**Goal of the exercise**. Return all lines of the listing below that carry the word "with".

**Supplied data**.
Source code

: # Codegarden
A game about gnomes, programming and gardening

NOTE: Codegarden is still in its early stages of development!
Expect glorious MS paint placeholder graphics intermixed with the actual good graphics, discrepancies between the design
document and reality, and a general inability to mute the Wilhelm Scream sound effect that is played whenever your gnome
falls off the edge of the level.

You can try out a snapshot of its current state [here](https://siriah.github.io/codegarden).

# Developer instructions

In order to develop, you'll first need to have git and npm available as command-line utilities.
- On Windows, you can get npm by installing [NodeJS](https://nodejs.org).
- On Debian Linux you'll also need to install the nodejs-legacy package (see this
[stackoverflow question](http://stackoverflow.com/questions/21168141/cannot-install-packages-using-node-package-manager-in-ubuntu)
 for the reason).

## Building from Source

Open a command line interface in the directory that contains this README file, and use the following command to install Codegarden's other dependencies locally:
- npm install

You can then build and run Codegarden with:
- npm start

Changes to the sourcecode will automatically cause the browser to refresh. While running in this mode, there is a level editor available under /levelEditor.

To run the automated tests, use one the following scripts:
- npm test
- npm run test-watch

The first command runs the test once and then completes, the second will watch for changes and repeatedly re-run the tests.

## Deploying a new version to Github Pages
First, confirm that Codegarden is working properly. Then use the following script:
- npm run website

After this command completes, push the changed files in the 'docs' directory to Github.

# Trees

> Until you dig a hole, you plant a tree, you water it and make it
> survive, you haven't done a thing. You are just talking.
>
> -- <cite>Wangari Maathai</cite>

**Response**.
Expect glorious MS paint placeholder graphics intermixed with the actual good graphics, discrepancies between the design
You can then build and run Codegarden with:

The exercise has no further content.